Start of PROVIDED MATERIAL

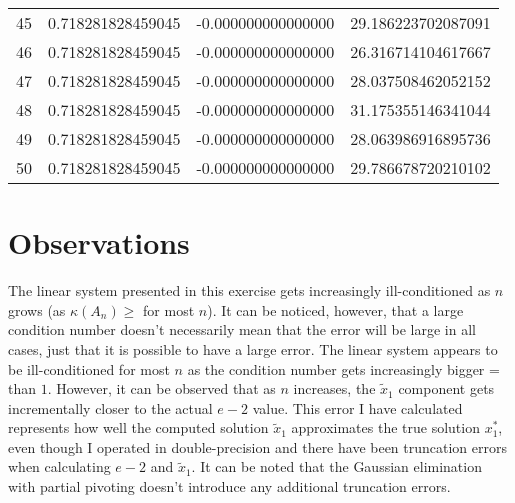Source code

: \documentclass{article}
\begin{document}
\begin{table*}[htb]
\begin{tabular}{c c c c}
45 & 0.718281828459045 & -0.000000000000000 & 29.186223702087091 \\
46 & 0.718281828459045 & -0.000000000000000 & 26.316714104617667 \\
47 & 0.718281828459045 & -0.000000000000000 & 28.037508462052152 \\
48 & 0.718281828459045 & -0.000000000000000 & 31.175355146341044 \\
49 & 0.718281828459045 & -0.000000000000000 & 28.063986916895736 \\
50 & 0.718281828459045 & -0.000000000000000 & 29.786678720210102 \\\hline %
\end{tabular}
\end{table*}

\section{Observations}
The linear system presented in this exercise gets increasingly ill-conditioned as $n$ grows (as $\kappa(A_n)\geq$ for most $n$). It can be noticed, however, that a large condition number doesn’t necessarily mean that the error will be large in all cases, just that it is possible to have a large error. The linear system appears to be ill-conditioned for most $n$ as the condition number gets increasingly bigger = than $1$. However, it can be observed that as $n$ increases, the $\widetilde{x}_1$ component gets incrementally closer to the actual $e-2$ value. This error I have calculated represents how well the computed solution $\widetilde{x}_1$ approximates the true solution $x_1^{\ast}$, even though I operated in double-precision and there have been truncation errors when calculating $e-2$ and $\widetilde{x}_1$. It can be noted that the Gaussian elimination with partial pivoting doesn't introduce any additional truncation errors.
\end{document}
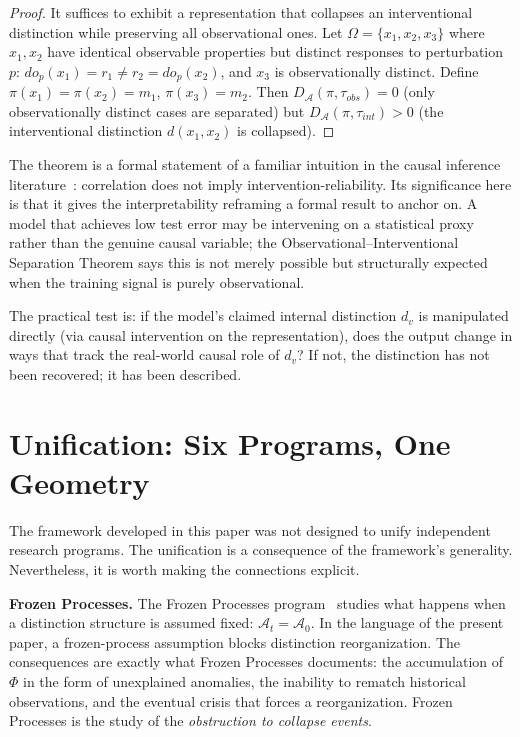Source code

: \documentclass[11pt, a4paper]{article}
\theoremstyle{plain}
\theoremstyle{definition}
\theoremstyle{remark}
\newcommand{\Adm}{\mathcal{A}}
\newcommand{\Proj}{\pi}
\newcommand{\PhiF}{\varPhi}
\newcommand{\dA}{D_{\!\mathcal{A}}}
\begin{document}
\begin{proof}
It suffices to exhibit a representation that collapses an interventional
distinction while preserving all observational ones. Let
$\Omega = \{x_1, x_2, x_3\}$ where $x_1, x_2$ have identical
observable properties but distinct responses to perturbation $p$:
$do_p(x_1) = r_1 \neq r_2 = do_p(x_2)$, and $x_3$ is observationally
distinct. Define $\Proj(x_1) = \Proj(x_2) = m_1$, $\Proj(x_3) = m_2$.
Then $\dA(\Proj, \tau_{obs}) = 0$ (only observationally distinct cases
are separated) but $\dA(\Proj, \tau_{int}) > 0$ (the interventional
distinction $d(x_1, x_2)$ is collapsed).
\end{proof}

The theorem is a formal statement of a familiar intuition in the
causal inference literature~\cite{pearl2009}: correlation does not
imply intervention-reliability. Its significance here is that it
gives the interpretability reframing a formal result to anchor on.
A model that achieves low test error may be intervening on a
statistical proxy rather than the genuine causal variable; the
Observational--Interventional Separation Theorem says this is
not merely possible but structurally expected when the training
signal is purely observational.

The practical test is: if the model's claimed internal distinction
$d_v$ is manipulated directly (via causal intervention on the
representation), does the output change in ways that track
the real-world causal role of $d_v$? If not, the distinction has
not been recovered; it has been described.

\section{Unification: Six Programs, One Geometry}
\label{sec:unification}

The framework developed in this paper was not designed to unify
independent research programs. The unification is a consequence
of the framework's generality. Nevertheless, it is worth making
the connections explicit.

\medskip
\noindent\textbf{Frozen Processes.}
The Frozen Processes program~\cite{flyxion2026b} studies what happens
when a distinction structure is assumed fixed: $\Adm_t = \Adm_0$.
In the language of the present paper, a frozen-process assumption
blocks distinction reorganization. The consequences are exactly what
Frozen Processes documents: the accumulation of $\PhiF$ in the form
of unexplained anomalies, the inability to rematch historical
observations, and the eventual crisis that forces a reorganization.
Frozen Processes is the study of the \emph{obstruction to collapse events}.
\end{document}
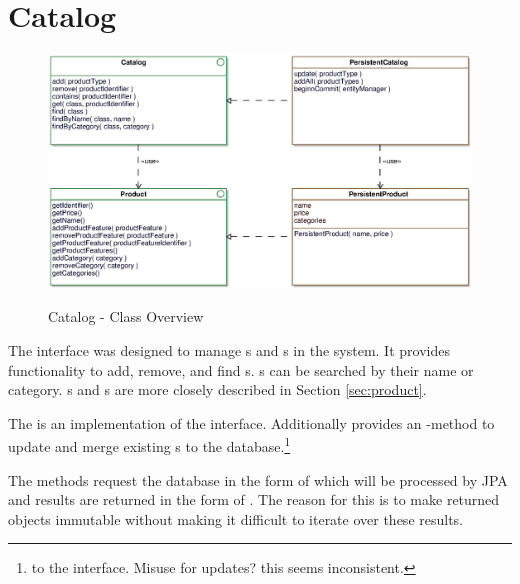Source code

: \section{Catalog}
\label{sec:catalog}

\begin{figure}[ht]
	\centering
  \includegraphics[width=1.0\textwidth]{images/Catalog_Overview.eps}
	\label{catalog_overview}
	\caption{Catalog - Class Overview}
\end{figure}

The  interface was designed to manage s and s in the system.
It provides functionality to add, remove, and find s.
s can be searched by their name or category.
s and s are more closely described in Section \ref{sec:product}.

The  is an implementation of the  interface.
Additionally  provides an -method to update and merge existing s to the database.\footnote{ to the interface. Misuse  for updates? this seems inconsistent.}

The  methods request the database in the form of  which will be processed by JPA and results are returned in the form of . The reason for this is to make returned objects immutable without making it difficult to iterate over these results. 





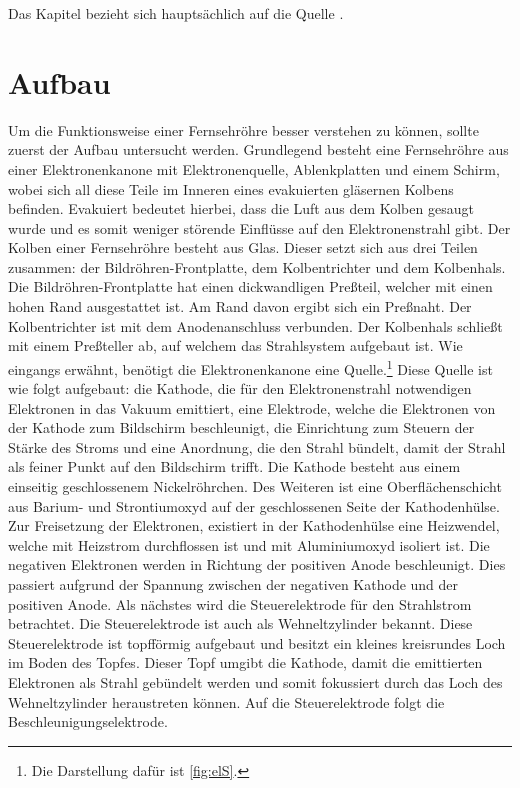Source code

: Das Kapitel bezieht sich hauptsächlich auf die Quelle \cite{Fernsehroehre}.
\section{Aufbau}
\label{sec:aufbau}
Um die Funktionsweise einer Fernsehröhre besser verstehen zu können, sollte zuerst der Aufbau untersucht werden.
Grundlegend besteht eine Fernsehröhre aus einer Elektronenkanone mit Elektronenquelle, Ablenkplatten und einem Schirm, wobei sich all diese Teile im Inneren eines evakuierten gläsernen Kolbens befinden.
Evakuiert bedeutet hierbei, dass die Luft aus dem Kolben gesaugt wurde und es somit weniger störende Einflüsse auf den Elektronenstrahl gibt.
Der Kolben einer Fernsehröhre besteht aus Glas.
Dieser setzt sich aus drei Teilen zusammen: der Bildröhren-Frontplatte, dem Kolbentrichter und dem Kolbenhals.
Die Bildröhren-Frontplatte hat einen dickwandligen Preßteil, welcher mit einen hohen Rand ausgestattet ist.
Am Rand davon ergibt sich ein Preßnaht.
Der Kolbentrichter ist mit dem Anodenanschluss verbunden.
Der Kolbenhals schließt mit einem Preßteller ab, auf welchem das Strahlsystem aufgebaut ist.
Wie eingangs erwähnt, benötigt die Elektronenkanone eine Quelle.\footnote{Die Darstellung dafür ist \ref{fig:elS}.}
Diese Quelle ist wie folgt aufgebaut: die Kathode, die für den Elektronenstrahl notwendigen Elektronen in das Vakuum emittiert, eine Elektrode, welche die Elektronen von der Kathode zum Bildschirm beschleunigt, die Einrichtung zum Steuern der Stärke des Stroms und eine Anordnung, die den Strahl bündelt, damit der Strahl als feiner Punkt auf den Bildschirm trifft. 
Die Kathode besteht aus einem einseitig geschlossenem Nickelröhrchen.
Des Weiteren ist eine Oberflächenschicht aus Barium- und Strontiumoxyd auf der geschlossenen Seite der Kathodenhülse.
Zur Freisetzung der Elektronen, existiert in der Kathodenhülse eine Heizwendel, welche mit Heizstrom durchflossen ist und mit Aluminiumoxyd isoliert ist.
Die negativen Elektronen werden in Richtung der positiven Anode beschleunigt.
Dies passiert aufgrund der Spannung zwischen der negativen Kathode und der positiven Anode.
Als nächstes wird die Steuerelektrode für den Strahlstrom betrachtet.
Die Steuerelektrode ist auch als Wehneltzylinder bekannt.
Diese Steuerelektrode ist topfförmig aufgebaut und besitzt ein kleines kreisrundes Loch im Boden des Topfes.
Dieser Topf umgibt die Kathode, damit die emittierten Elektronen als Strahl gebündelt werden und somit fokussiert durch das Loch des Wehneltzylinder heraustreten können.
Auf die Steuerelektrode folgt die Beschleunigungselektrode.

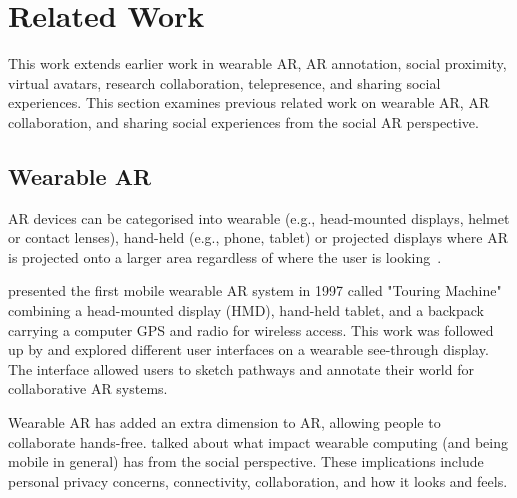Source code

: \chapter{Related Work}
\label{ch:background}



This work extends earlier work in wearable AR, AR annotation, social proximity, virtual avatars, research collaboration, telepresence, and sharing social experiences. This section examines previous related work on wearable AR, AR collaboration, and sharing social experiences from the social AR perspective. 

\section{Wearable AR} 

AR devices can be categorised into wearable (e.g., head-mounted displays, helmet or contact lenses), hand-held (e.g., phone, tablet) or projected displays where AR is projected onto a larger area regardless of where the user is looking~\cite{Peddie2017}. 

\textcite{Feiner1997a} presented the first mobile wearable AR system in 1997 called "Touring Machine" combining a head-mounted display (HMD), hand-held tablet, and a backpack carrying a computer GPS and radio for wireless access. This work was followed up by \textcite{Hollerer1999a} and explored different user interfaces on a wearable see-through display. The interface allowed users to sketch pathways and annotate their world for collaborative AR systems. 

Wearable AR has added an extra dimension to AR, allowing people to collaborate hands-free. \textcite{Feiner1999} talked about what impact wearable computing (and being mobile in general) has from the social perspective. These implications include personal privacy concerns, connectivity, collaboration, and how it looks and feels.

End of PROVIDED MATERIAL

__WHAT YOU NEED TO DO__: Restate word for word the lines of the data above, starting at the line containing "gives the interpretability" and ending at the line containing "Observational--Interventional Separation Theorem", both included, and nothing more.

__TASK ANSWER__:
gives the interpretability reframing a formal result to anchor on.
A model that achieves low test error may be intervening on a
statistical proxy rather than the genuine causal variable; the
Observational--Interventional Separation Theorem says this is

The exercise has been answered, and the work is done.